Hello new to the boards here and was checking to see if anyone had any experience painting asphalt. We have a drive that is in need of recoating, and we wanted to try painting. Is it possible???  
If so which paint or sealer would be best to use. I was looking at Behr and it looked like it was for concrete only. I would rather ask you folks b/c at HD you get 5 diifferent answers from 5 different people.  

Thanks in advance


----------



## Teetorbilt (Feb 7, 2004)

Unfortunately, asphalt is oil based and not much likes to stick to oil. If you seal it, it becomes a solar oven and blows off the sealant. You could put sand or shells over it and let the vehicles do the rest.


----------



## Neil_K (Oct 30, 2004)

They (not sure who they are) make an asphalt sealer, which is basically squeegeed on, and is black. You've got to make sure that the driveway is clean, cracks are filled with patch, and there are no weeds at all growing in.


----------



## JustaFramer (Jun 17, 2005)

There a asphalt sealer called klearKote I think it comes in a orange 5 gallon can. Runs about 75 dollars for 5 gal. I seen a drive way sealed with it.

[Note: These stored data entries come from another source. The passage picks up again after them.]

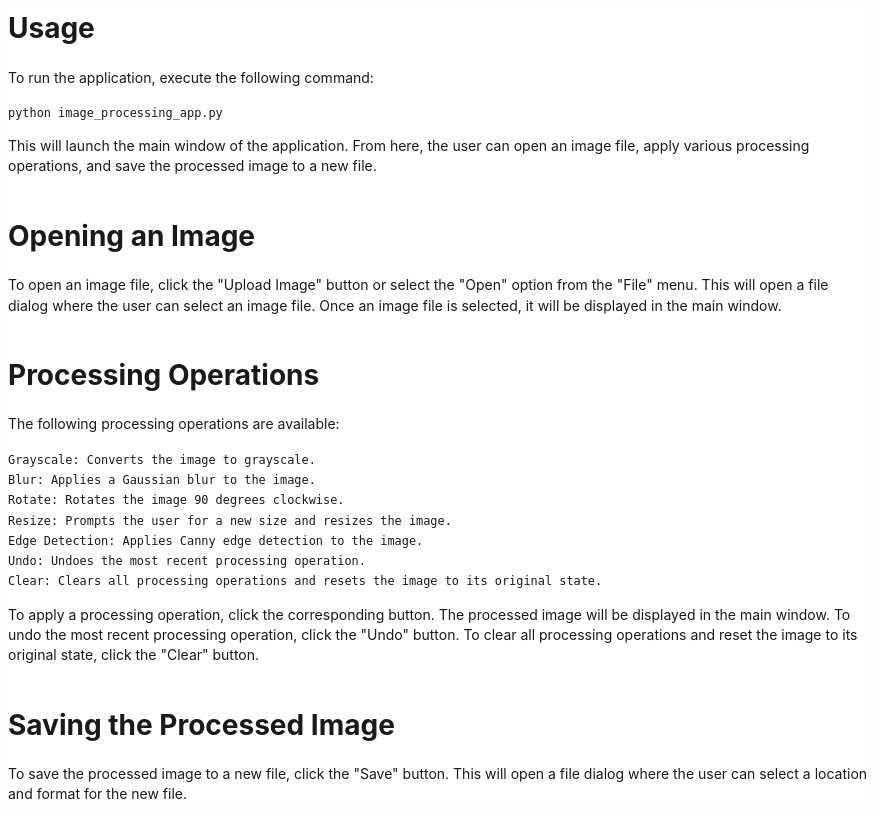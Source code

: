 # Usage

To run the application, execute the following command:

```Text python
python image_processing_app.py
```

This will launch the main window of the application. From here, the user can open an image file, apply various processing operations, and save the processed image to a new file.

# Opening an Image

To open an image file, click the "Upload Image" button or select the "Open" option from the "File" menu. This will open a file dialog where the user can select an image file. Once an image file is selected, it will be displayed in the main window.

# Processing Operations

The following processing operations are available:

```
Grayscale: Converts the image to grayscale.
Blur: Applies a Gaussian blur to the image.
Rotate: Rotates the image 90 degrees clockwise.
Resize: Prompts the user for a new size and resizes the image.
Edge Detection: Applies Canny edge detection to the image.
Undo: Undoes the most recent processing operation.
Clear: Clears all processing operations and resets the image to its original state.
```

To apply a processing operation, click the corresponding button. The processed image will be displayed in the main window. To undo the most recent processing operation, click the "Undo" button. To clear all processing operations and reset the image to its original state, click the "Clear" button.

# Saving the Processed Image

To save the processed image to a new file, click the "Save" button. This will open a file dialog where the user can select a location and format for the new file.
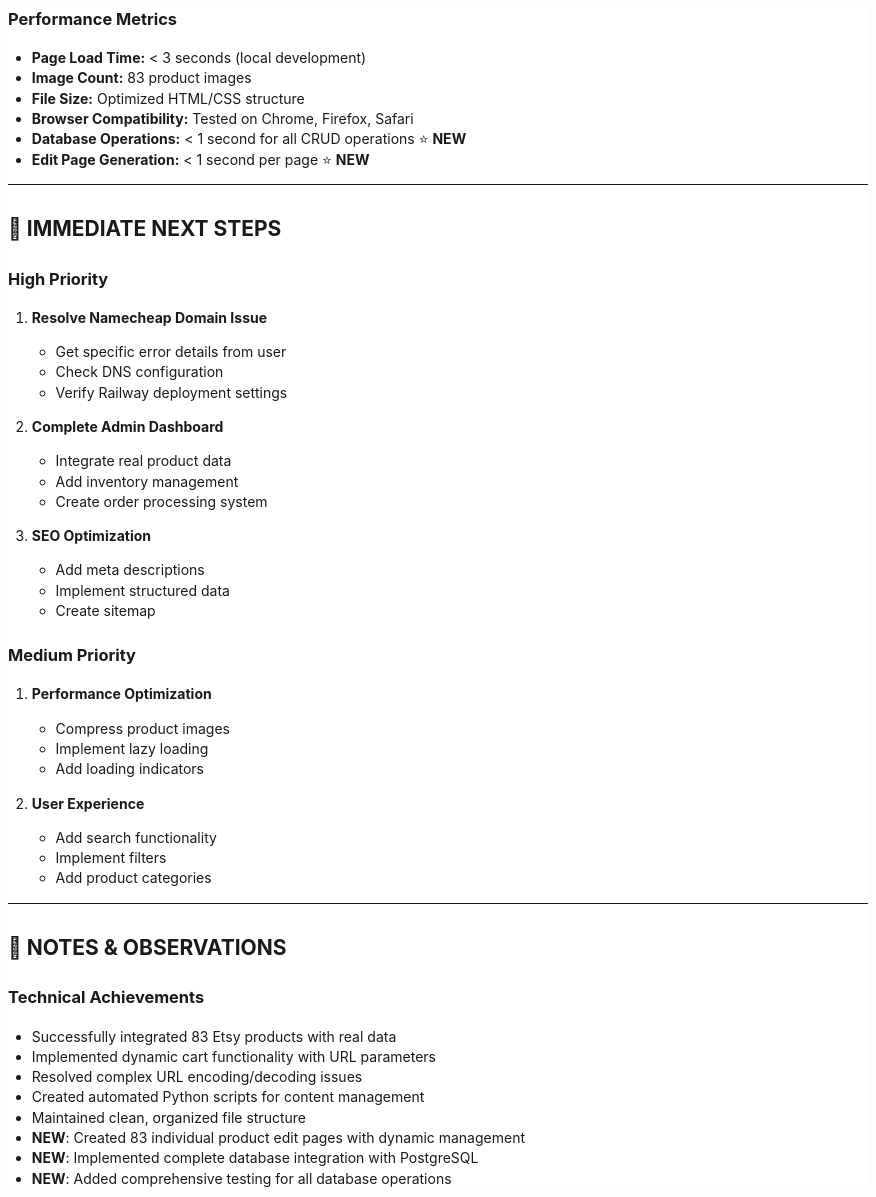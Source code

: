 ### Performance Metrics
- **Page Load Time:** < 3 seconds (local development)
- **Image Count:** 83 product images
- **File Size:** Optimized HTML/CSS structure
- **Browser Compatibility:** Tested on Chrome, Firefox, Safari
- **Database Operations:** < 1 second for all CRUD operations ⭐ **NEW**
- **Edit Page Generation:** < 1 second per page ⭐ **NEW**

---

## 🎯 IMMEDIATE NEXT STEPS

### High Priority
1. **Resolve Namecheap Domain Issue**
   - Get specific error details from user
   - Check DNS configuration
   - Verify Railway deployment settings

2. **Complete Admin Dashboard**
   - Integrate real product data
   - Add inventory management
   - Create order processing system

3. **SEO Optimization**
   - Add meta descriptions
   - Implement structured data
   - Create sitemap

### Medium Priority
1. **Performance Optimization**
   - Compress product images
   - Implement lazy loading
   - Add loading indicators

2. **User Experience**
   - Add search functionality
   - Implement filters
   - Add product categories

---

## 📝 NOTES & OBSERVATIONS

### Technical Achievements
- Successfully integrated 83 Etsy products with real data
- Implemented dynamic cart functionality with URL parameters
- Resolved complex URL encoding/decoding issues
- Created automated Python scripts for content management
- Maintained clean, organized file structure
- **NEW**: Created 83 individual product edit pages with dynamic management
- **NEW**: Implemented complete database integration with PostgreSQL
- **NEW**: Added comprehensive testing for all database operations
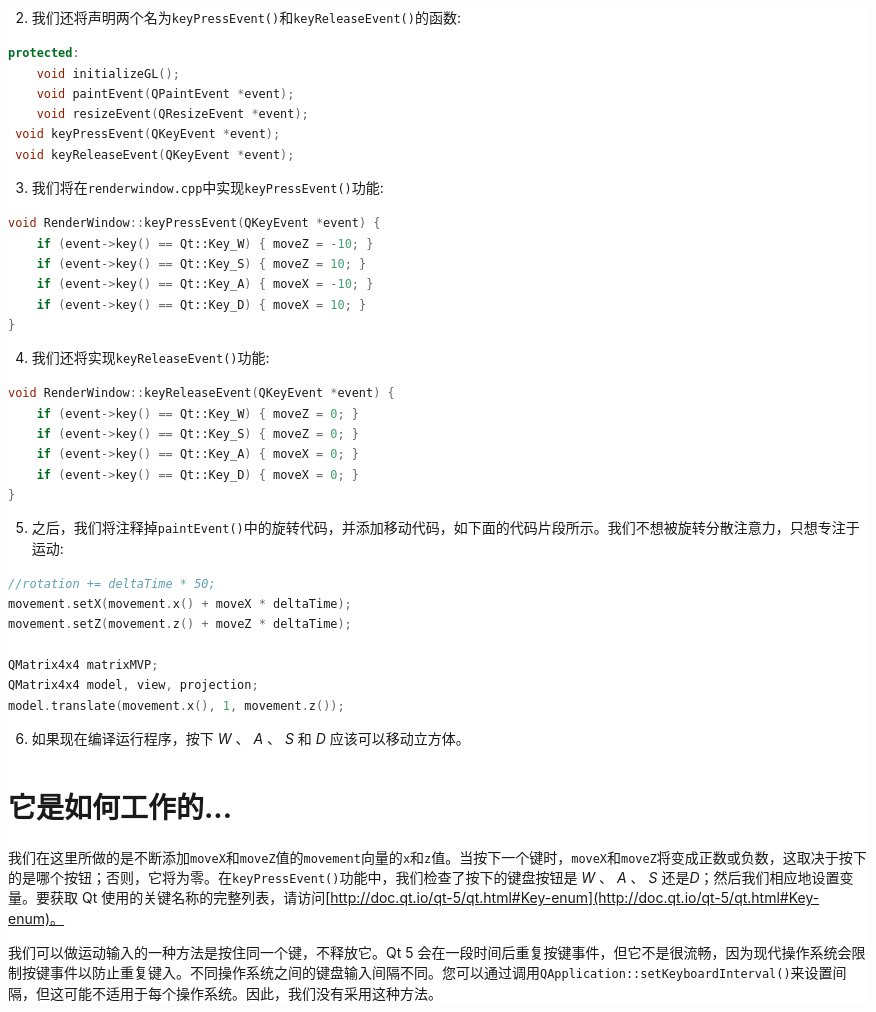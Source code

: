 2.  我们还将声明两个名为`keyPressEvent()`和`keyReleaseEvent()`的函数:

```cpp
protected:
    void initializeGL();
    void paintEvent(QPaintEvent *event);
    void resizeEvent(QResizeEvent *event);
 void keyPressEvent(QKeyEvent *event);
 void keyReleaseEvent(QKeyEvent *event);
```

3.  我们将在`renderwindow.cpp`中实现`keyPressEvent()`功能:

```cpp
void RenderWindow::keyPressEvent(QKeyEvent *event) {
    if (event->key() == Qt::Key_W) { moveZ = -10; }
    if (event->key() == Qt::Key_S) { moveZ = 10; }
    if (event->key() == Qt::Key_A) { moveX = -10; }
    if (event->key() == Qt::Key_D) { moveX = 10; }
}
```

4.  我们还将实现`keyReleaseEvent()`功能:

```cpp
void RenderWindow::keyReleaseEvent(QKeyEvent *event) {
    if (event->key() == Qt::Key_W) { moveZ = 0; }
    if (event->key() == Qt::Key_S) { moveZ = 0; }
    if (event->key() == Qt::Key_A) { moveX = 0; }
    if (event->key() == Qt::Key_D) { moveX = 0; }
}
```

5.  之后，我们将注释掉`paintEvent()`中的旋转代码，并添加移动代码，如下面的代码片段所示。我们不想被旋转分散注意力，只想专注于运动:

```cpp
//rotation += deltaTime * 50;
movement.setX(movement.x() + moveX * deltaTime);
movement.setZ(movement.z() + moveZ * deltaTime);

QMatrix4x4 matrixMVP;
QMatrix4x4 model, view, projection;
model.translate(movement.x(), 1, movement.z());
```

6.  如果现在编译运行程序，按下 *W* 、 *A* 、 *S* 和 *D* 应该可以移动立方体。

# 它是如何工作的...

我们在这里所做的是不断添加`moveX`和`moveZ`值的`movement`向量的`x`和`z`值。当按下一个键时，`moveX`和`moveZ`将变成正数或负数，这取决于按下的是哪个按钮；否则，它将为零。在`keyPressEvent()`功能中，我们检查了按下的键盘按钮是 *W* 、 *A* 、 *S* 还是*D*；然后我们相应地设置变量。要获取 Qt 使用的关键名称的完整列表，请访问[http://doc.qt.io/qt-5/qt.html#Key-enum](http://doc.qt.io/qt-5/qt.html#Key-enum)。

我们可以做运动输入的一种方法是按住同一个键，不释放它。Qt 5 会在一段时间后重复按键事件，但它不是很流畅，因为现代操作系统会限制按键事件以防止重复键入。不同操作系统之间的键盘输入间隔不同。您可以通过调用`QApplication::setKeyboardInterval()`来设置间隔，但这可能不适用于每个操作系统。因此，我们没有采用这种方法。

The guy who did it told me he sealed once every six months the first year and about once a year for 5 years. It looked like glass after a five years. Did the same with his washed agragate porch and patio.


----------



## slickshift (Aug 25, 2005)

surfitness said:


> .. checking to see if anyone had any experience painting asphalt. We have a drive that is in need of recoating, and we wanted to try painting. Is it possible???


I helped my brother-in-law start his sealcoating business
If there's a product out there to do this, it slipped by me and him


----------